§ Task requirements:
Among the entries, which lines carry the string "specific"? Copy every one.
____ Material for the task
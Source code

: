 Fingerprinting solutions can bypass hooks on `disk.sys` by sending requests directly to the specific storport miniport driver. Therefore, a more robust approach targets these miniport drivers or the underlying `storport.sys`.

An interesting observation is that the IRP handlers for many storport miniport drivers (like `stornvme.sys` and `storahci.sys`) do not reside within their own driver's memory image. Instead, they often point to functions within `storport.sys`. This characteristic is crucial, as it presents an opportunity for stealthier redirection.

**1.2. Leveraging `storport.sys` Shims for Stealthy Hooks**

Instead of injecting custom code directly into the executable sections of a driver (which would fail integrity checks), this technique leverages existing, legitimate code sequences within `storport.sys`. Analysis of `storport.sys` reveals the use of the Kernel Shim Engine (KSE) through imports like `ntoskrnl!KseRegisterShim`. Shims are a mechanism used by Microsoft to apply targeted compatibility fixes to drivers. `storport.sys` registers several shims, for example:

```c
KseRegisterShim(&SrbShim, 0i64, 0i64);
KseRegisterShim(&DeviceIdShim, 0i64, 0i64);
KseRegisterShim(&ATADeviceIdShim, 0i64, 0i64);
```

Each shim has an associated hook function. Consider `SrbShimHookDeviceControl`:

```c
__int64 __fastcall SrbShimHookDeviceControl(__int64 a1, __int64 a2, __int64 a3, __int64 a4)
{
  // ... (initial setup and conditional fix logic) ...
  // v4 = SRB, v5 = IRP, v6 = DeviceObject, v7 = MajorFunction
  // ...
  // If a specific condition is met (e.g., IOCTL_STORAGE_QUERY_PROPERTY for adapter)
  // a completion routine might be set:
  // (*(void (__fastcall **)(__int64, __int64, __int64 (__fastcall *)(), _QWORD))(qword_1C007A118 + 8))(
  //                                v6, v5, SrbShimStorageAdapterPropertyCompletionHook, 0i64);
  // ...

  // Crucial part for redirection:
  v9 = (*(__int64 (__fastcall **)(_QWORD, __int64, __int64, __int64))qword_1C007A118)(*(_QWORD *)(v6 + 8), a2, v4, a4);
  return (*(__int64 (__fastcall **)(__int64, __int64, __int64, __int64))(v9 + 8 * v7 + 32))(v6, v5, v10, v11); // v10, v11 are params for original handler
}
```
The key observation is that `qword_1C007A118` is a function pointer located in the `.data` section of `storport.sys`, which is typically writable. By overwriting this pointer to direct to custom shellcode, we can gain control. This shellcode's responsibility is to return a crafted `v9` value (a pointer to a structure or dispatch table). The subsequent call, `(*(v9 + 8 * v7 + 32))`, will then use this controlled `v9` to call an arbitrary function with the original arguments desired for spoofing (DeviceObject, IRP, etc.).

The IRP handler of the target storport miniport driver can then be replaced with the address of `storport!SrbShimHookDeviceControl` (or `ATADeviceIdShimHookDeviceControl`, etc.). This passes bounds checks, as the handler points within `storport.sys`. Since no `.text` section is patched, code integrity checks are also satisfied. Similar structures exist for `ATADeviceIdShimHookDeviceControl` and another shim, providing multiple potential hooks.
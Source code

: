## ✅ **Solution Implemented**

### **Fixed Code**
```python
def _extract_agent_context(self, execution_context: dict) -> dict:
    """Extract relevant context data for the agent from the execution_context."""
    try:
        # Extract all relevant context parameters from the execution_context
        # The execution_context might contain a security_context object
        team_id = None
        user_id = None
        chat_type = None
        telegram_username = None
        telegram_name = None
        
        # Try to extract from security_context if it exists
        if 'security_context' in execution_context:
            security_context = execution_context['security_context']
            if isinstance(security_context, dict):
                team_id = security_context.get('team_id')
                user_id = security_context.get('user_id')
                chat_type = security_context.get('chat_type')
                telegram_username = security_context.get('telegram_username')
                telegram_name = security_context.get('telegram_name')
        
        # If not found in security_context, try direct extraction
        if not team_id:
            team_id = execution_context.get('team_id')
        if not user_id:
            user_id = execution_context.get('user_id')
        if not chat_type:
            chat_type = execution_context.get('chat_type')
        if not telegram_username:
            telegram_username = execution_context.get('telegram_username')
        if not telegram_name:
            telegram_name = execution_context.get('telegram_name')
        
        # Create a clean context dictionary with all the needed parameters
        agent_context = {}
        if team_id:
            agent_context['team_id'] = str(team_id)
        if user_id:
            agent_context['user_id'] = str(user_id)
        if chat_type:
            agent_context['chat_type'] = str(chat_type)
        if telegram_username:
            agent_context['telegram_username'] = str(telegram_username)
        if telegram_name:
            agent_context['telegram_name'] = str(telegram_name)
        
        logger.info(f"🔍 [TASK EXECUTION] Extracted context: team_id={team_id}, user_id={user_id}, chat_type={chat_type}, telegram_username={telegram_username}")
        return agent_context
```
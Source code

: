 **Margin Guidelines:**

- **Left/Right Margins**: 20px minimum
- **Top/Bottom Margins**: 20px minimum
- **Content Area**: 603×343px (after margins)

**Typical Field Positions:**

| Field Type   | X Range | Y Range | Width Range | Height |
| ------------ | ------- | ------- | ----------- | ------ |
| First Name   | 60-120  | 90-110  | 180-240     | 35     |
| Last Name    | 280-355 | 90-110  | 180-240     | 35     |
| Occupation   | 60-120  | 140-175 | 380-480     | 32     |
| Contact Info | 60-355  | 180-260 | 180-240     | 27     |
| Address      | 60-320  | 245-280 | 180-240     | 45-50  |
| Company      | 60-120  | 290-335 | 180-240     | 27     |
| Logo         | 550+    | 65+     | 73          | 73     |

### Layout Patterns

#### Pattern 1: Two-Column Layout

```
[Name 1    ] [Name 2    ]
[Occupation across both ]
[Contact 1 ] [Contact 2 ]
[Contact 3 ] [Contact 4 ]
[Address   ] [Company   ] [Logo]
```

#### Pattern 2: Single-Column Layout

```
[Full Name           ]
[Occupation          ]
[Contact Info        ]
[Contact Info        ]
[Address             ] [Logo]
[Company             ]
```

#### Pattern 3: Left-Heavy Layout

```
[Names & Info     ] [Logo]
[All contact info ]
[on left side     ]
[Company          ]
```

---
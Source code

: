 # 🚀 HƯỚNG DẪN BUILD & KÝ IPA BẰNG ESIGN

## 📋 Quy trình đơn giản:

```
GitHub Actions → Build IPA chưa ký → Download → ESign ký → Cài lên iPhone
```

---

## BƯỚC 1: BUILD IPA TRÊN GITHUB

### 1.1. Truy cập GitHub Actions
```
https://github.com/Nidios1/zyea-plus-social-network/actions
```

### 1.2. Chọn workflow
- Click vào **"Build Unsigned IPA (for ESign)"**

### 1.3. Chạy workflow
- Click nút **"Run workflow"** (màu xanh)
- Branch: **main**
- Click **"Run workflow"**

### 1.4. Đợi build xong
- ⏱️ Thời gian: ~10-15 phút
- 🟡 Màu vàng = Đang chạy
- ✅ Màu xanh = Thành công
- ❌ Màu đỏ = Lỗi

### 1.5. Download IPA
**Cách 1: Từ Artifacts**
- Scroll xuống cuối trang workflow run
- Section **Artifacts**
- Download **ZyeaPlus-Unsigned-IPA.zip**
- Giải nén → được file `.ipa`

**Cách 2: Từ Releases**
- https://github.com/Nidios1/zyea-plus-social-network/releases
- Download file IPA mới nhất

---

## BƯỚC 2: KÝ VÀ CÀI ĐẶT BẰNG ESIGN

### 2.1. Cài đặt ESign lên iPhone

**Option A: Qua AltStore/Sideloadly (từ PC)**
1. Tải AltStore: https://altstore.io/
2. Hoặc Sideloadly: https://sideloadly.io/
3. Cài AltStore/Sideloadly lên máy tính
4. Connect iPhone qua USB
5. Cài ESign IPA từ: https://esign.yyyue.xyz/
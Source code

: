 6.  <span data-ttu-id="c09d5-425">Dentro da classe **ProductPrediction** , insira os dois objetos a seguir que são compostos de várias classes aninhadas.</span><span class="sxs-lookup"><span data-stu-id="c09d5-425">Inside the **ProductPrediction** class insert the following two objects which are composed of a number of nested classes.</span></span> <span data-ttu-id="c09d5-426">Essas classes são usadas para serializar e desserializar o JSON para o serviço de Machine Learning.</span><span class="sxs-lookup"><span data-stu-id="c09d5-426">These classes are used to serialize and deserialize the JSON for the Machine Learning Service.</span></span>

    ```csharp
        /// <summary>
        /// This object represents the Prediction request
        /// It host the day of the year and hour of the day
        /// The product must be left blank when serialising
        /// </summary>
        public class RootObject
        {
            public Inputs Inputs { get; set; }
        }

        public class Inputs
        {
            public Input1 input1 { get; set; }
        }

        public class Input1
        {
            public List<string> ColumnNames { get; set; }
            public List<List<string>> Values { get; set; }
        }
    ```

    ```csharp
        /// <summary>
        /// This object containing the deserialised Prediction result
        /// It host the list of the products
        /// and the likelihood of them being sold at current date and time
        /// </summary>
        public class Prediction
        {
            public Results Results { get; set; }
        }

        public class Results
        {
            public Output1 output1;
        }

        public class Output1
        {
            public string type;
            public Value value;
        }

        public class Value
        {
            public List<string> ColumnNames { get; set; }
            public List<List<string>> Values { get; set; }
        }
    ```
________
§ Result below:
: Fingerprinting solutions can bypass hooks on `disk.sys` by sending requests directly to the specific storport miniport driver. Therefore, a more robust approach targets these miniport drivers or the underlying `storport.sys`.
  // If a specific condition is met (e.g., IOCTL_STORAGE_QUERY_PROPERTY for adapter)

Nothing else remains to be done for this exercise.